◆ **What needs to be done**: Among the entries below, find the lines with the word "Trial" and copy them.

::: Provided entries

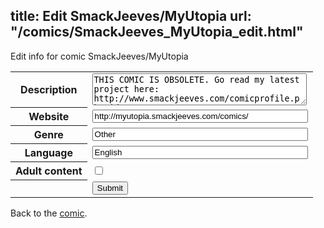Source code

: title: Edit SmackJeeves/MyUtopia
url: "/comics/SmackJeeves_MyUtopia_edit.html"
---
Edit info for comic SmackJeeves/MyUtopia

<form name="comic" action="http://gaepostmail.appspot.com/comic/" method="post">
<table class="comicinfo">
<tr>
<th>Description</th><td><textarea name="description" cols="40" rows="3">THIS COMIC IS OBSOLETE. Go read my latest project here: http://www.smackjeeves.com/comicprofile.php?id=121728</textarea></td>
</tr>
<tr>
<th>Website</th><td><input type="text" name="url" value="http://myutopia.smackjeeves.com/comics/" size="40"/></td>
</tr>
<tr>
<th>Genre</th><td><input type="text" name="genre" value="Other" size="40"/></td>
</tr>
<tr>
<th>Language</th><td><input type="text" name="language" value="English" size="40"/></td>
</tr>
<tr>
<th>Adult content</th><td><input type="checkbox" name="adult" value="adult" /></td>
</tr>
<tr>
<th></th><td>
<input type="hidden" name="comic" value="SmackJeeves_MyUtopia" />
<input type="submit" name="submit" value="Submit" />
</td>
</tr>
</table>
</form>

Back to the [comic](SmackJeeves_MyUtopia.html).

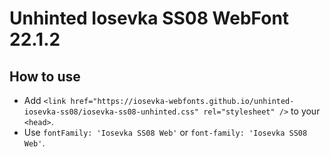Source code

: # Unhinted Iosevka SS08 WebFont 22.1.2

## How to use

- Add `<link href="https://iosevka-webfonts.github.io/unhinted-iosevka-ss08/iosevka-ss08-unhinted.css" rel="stylesheet" />` to your `<head>`.
- Use `fontFamily: 'Iosevka SS08 Web'` or `font-family: 'Iosevka SS08 Web'`.
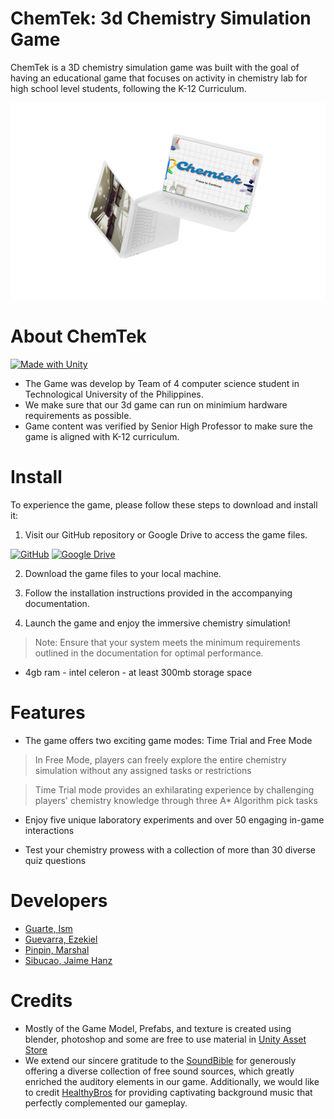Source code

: # ChemTek: 3d Chemistry Simulation Game
ChemTek is a 3D chemistry simulation game was built with the goal of having an educational game that focuses on activity in chemistry lab for high school level students, following the K-12 Curriculum. 

![Image here](https://github.com/jaimehanz/ChemTek/blob/main/mockup.png)

# About ChemTek

[![Made with Unity](https://img.shields.io/badge/Made%20with-Unity-57b9d3.svg?style=flat&logo=unity)](https://unity3d.com)
* The Game was develop by Team of 4 computer science student in Technological University of the Philippines.
* We make sure that our 3d game can run on minimium hardware requirements as possible.
* Game content was verified by Senior High Professor to make sure the game is aligned with K-12 curriculum.

# Install
To experience the game, please follow these steps to download and install it:

1. Visit our GitHub repository or Google Drive to access the game files.

[![GitHub](https://img.shields.io/badge/github-%23121011.svg?style=for-the-badge&logo=github&logoColor=white)](https://github.com/jaimehanz/ChemTek/)
[![Google Drive](https://img.shields.io/badge/Google%20Drive-4285F4?style=for-the-badge&logo=googledrive&logoColor=white)](https://drive.google.com/file/d/13X-d1uvxXo0RW__6xb2w6XogWFD4NicO/view)

2. Download the game files to your local machine.

3. Follow the installation instructions provided in the accompanying documentation.
 
4. Launch the game and enjoy the immersive chemistry simulation!

>Note: Ensure that your system meets the minimum requirements outlined in the documentation for optimal performance.
* 4gb ram - intel celeron - at least 300mb storage space

# Features
* The game offers two exciting game modes: Time Trial and Free Mode

> In Free Mode, players can freely explore the entire chemistry simulation without any assigned tasks or restrictions

> Time Trial mode provides an exhilarating experience by challenging players' chemistry knowledge through three A* Algorithm pick tasks

* Enjoy five unique laboratory experiments and over 50 engaging in-game interactions

* Test your chemistry prowess with a collection of more than 30 diverse quiz questions

# Developers
* [Guarte, Ism](https://github.com/LearningNooooob)
* [Guevarra, Ezekiel](https://github.com/zekguevarra)
* [Pinpin, Marshal](https://github.com/OfficialMisuki)
* [Sibucao, Jaime Hanz](https://github.com/jaimehanz)

# Credits
* Mostly of the Game Model, Prefabs, and texture is created using blender, photoshop and some are free to use material in [Unity Asset Store](https://assetstore.unity.com/)
* We extend our sincere gratitude to the [SoundBible](https://soundbible.com/) for generously offering a diverse collection of free sound sources, which greatly enriched the auditory elements in our game. Additionally, we would like to credit [HealthyBros](https://www.youtube.com/@HeatleyBros) for providing captivating background music that perfectly complemented our gameplay.
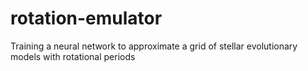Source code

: # rotation-emulator
Training a neural network to approximate a grid of stellar evolutionary models with rotational periods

::::::

◆ **Answer section**:
* The game offers two exciting game modes: Time Trial and Free Mode
> Time Trial mode provides an exhilarating experience by challenging players' chemistry knowledge through three A* Algorithm pick tasks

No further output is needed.